Return versus Volatility#

plt.figure(figsize=(8, 5))
for s in returns.columns.values.tolist():
    plt.plot(np.sqrt(252.0)*sigma[s], 252*mu[s], 'r.', ms=15)
    plt.text(np.sqrt(252.0)*sigma[s], 252*mu[s], f"  {s:5<s}")

plt.axhline(0, lw=3)
plt.axvline(0, lw=3)
plt.xlim(-0.05, plt.xlim()[1])
plt.title('Return versus Risk')
plt.xlabel('Annualized $\sigma$')
plt.ylabel('Annualized $\mu$')
plt.grid(True)
../../_images/05-portfolio-optimization_20_0.png

Creating Portfolios#

A portfolio is created by allocating current wealth among a collection of assets. Let \(w_n\) be the fraction of wealth allocated to the \(n^{th}\) asset from a set of \(N\) assets. Then

\[\sum_{n=1}^N w_n = 1\]

It may be possible to borrow assets, in which case the corresponding \(w_n\) is negative. A long only portfolio is one such that all of weights \(w_n\) are greater than or equal to zero.

Mean Return and Variance of a Portfolio#

Denoting the total value of the portfolio as V, the value invested in asset \(n\) is \(w_nV\). At a price \(S_n\), the number of units of the asset is \(\frac{w_nV}{S_n}\) for a total value

\[ V = \sum_{n=1}^N \frac{w_n V}{S_n}S_n \]

at the start of the investment period. The value of the investment at the end of the period, \(V'\), is given by

\[ V' = \sum_{n=1}^N \frac{w_n V}{S_n}(1+r^{lin}_n)S_n \]

Taking differences we find

\[ V' - V = \sum_{n=1}^N \frac{w_n V}{S_n}r^{lin}_nS_n \]

which, after division, yields the return on the portfolio

\[ r^{lin}_p = \frac{V'-V}{V} = \sum_{n=1}^N w_nr^{lin}_n \]

Taking expectations, the mean return of the portfolio

\[\boxed{\bar{r}^{lin}_{p} = \sum_{n=1}^N w_n \bar{r}^{lin}_n}\]

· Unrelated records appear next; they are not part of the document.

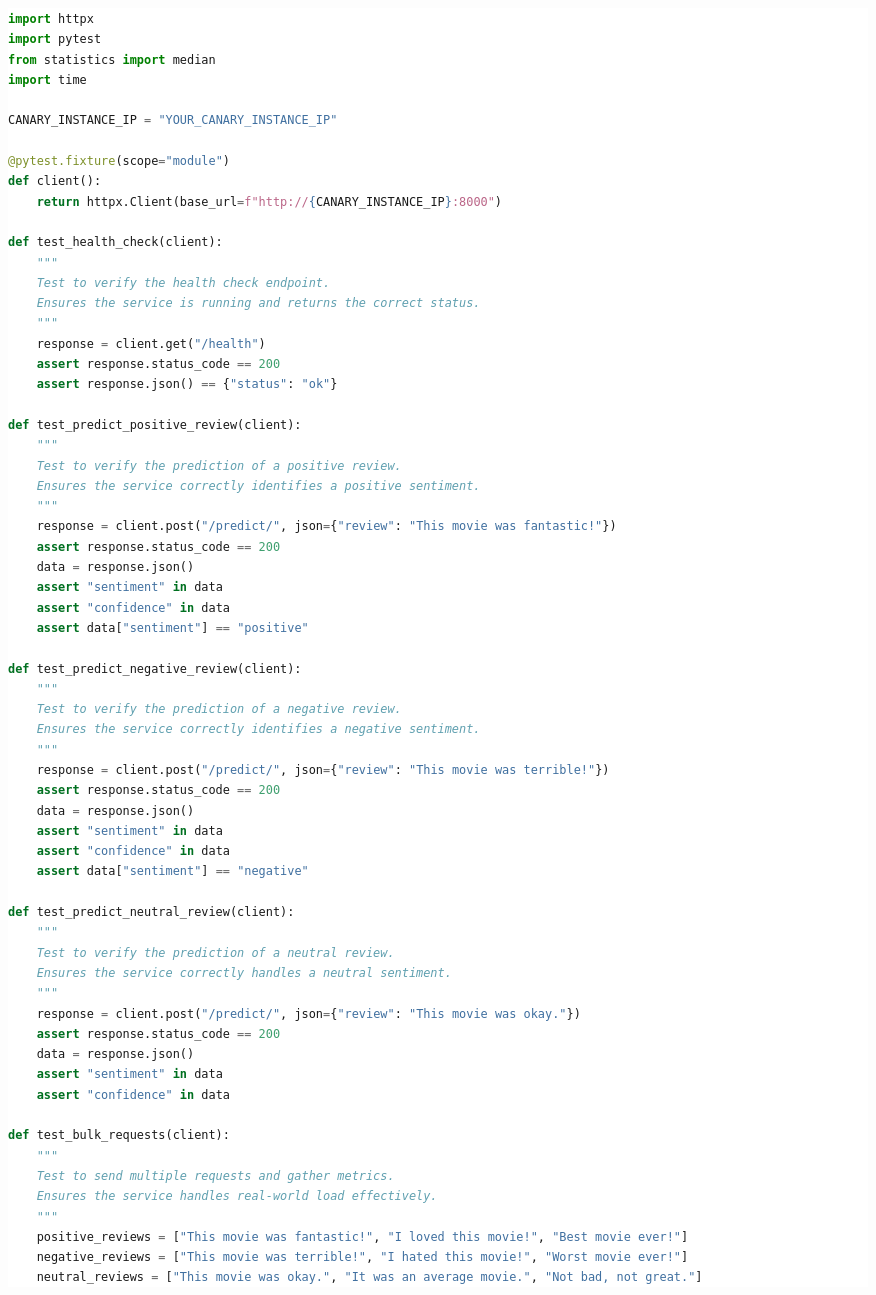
 ```python
import httpx
import pytest
from statistics import median
import time

CANARY_INSTANCE_IP = "YOUR_CANARY_INSTANCE_IP"

@pytest.fixture(scope="module")
def client():
    return httpx.Client(base_url=f"http://{CANARY_INSTANCE_IP}:8000")

def test_health_check(client):
    """
    Test to verify the health check endpoint.
    Ensures the service is running and returns the correct status.
    """
    response = client.get("/health")
    assert response.status_code == 200
    assert response.json() == {"status": "ok"}

def test_predict_positive_review(client):
    """
    Test to verify the prediction of a positive review.
    Ensures the service correctly identifies a positive sentiment.
    """
    response = client.post("/predict/", json={"review": "This movie was fantastic!"})
    assert response.status_code == 200
    data = response.json()
    assert "sentiment" in data
    assert "confidence" in data
    assert data["sentiment"] == "positive"

def test_predict_negative_review(client):
    """
    Test to verify the prediction of a negative review.
    Ensures the service correctly identifies a negative sentiment.
    """
    response = client.post("/predict/", json={"review": "This movie was terrible!"})
    assert response.status_code == 200
    data = response.json()
    assert "sentiment" in data
    assert "confidence" in data
    assert data["sentiment"] == "negative"

def test_predict_neutral_review(client):
    """
    Test to verify the prediction of a neutral review.
    Ensures the service correctly handles a neutral sentiment.
    """
    response = client.post("/predict/", json={"review": "This movie was okay."})
    assert response.status_code == 200
    data = response.json()
    assert "sentiment" in data
    assert "confidence" in data

def test_bulk_requests(client):
    """
    Test to send multiple requests and gather metrics.
    Ensures the service handles real-world load effectively.
    """
    positive_reviews = ["This movie was fantastic!", "I loved this movie!", "Best movie ever!"]
    negative_reviews = ["This movie was terrible!", "I hated this movie!", "Worst movie ever!"]
    neutral_reviews = ["This movie was okay.", "It was an average movie.", "Not bad, not great."]
```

Variance of portfolio return

\[\boxed{\sigma_{p}^2 = \sum_{m=1}^N\sum_{n=1}^N w_m w_n \sigma_{mn}}\]

Examples of Portfolios with Two Assets#

N_examples = 4

fig, ax = plt.subplots(N_examples, 1, figsize=(3, 10))

for i in range(0, N_examples):
    a, b = random.sample(prices.columns.values.tolist(), 2)

    for w in np.linspace(0.0, 1.0, 100):
        V = w*prices[a] + (1-w)*prices[b]
        rV = (V.diff()/V.shift(1)) 
        ax[i].plot(np.sqrt(252.0)*rV.std(), 252*rV.mean(),'g.', ms=5)
            
    for s in (a, b):    
        ax[i].plot(np.sqrt(252.0)*sigma[s], 252*mu[s], 'r.', ms=15)
        ax[i].text(np.sqrt(252.0)*sigma[s], 252*mu[s], "  {0:5<s}".format(s))

    ax[i].set_xlim(-0.05, 1.1*np.sqrt(252.0)*sigma.max())
    ax[i].set_ylim(1.1*252.0*mu.min(), 1.1*252.0*mu.max())

    ax[i].set_title('Return vs. Risk')
    ax[i].set_xlabel('$\sigma$')
    ax[i].set_ylabel('$r^{lin}$')
    ax[i].grid()

fig.tight_layout()
../../_images/05-portfolio-optimization_24_0.png

Minimum Risk Portfolio#

The minimum variance portfolio is found as a solution to $\(\min_{w_1, w_2, \ldots, w_N} \sum_{m=1}^N\sum_{n=1}^N w_m w_n\sigma_{mn}\)\( subject to \)\(\sum_{n=1}^N w_n = 1\)$

Pyomo Model and Solution#

import pyomo.environ as pyo

# pyomo model
m = pyo.ConcreteModel()

# data
m.STOCKS = pyo.Set(initialize=returns.columns)

m.w = pyo.Var(m.STOCKS)

@m.Expression()
def portfolio_return(m):
    return sum(m.w[i] * mu[i] for i in m.STOCKS)

@m.Expression()
def portfolio_variance(m):
    return sum(m.w[i] * cov.loc[i, j] * m.w[j] for i in m.STOCKS for j in m.STOCKS)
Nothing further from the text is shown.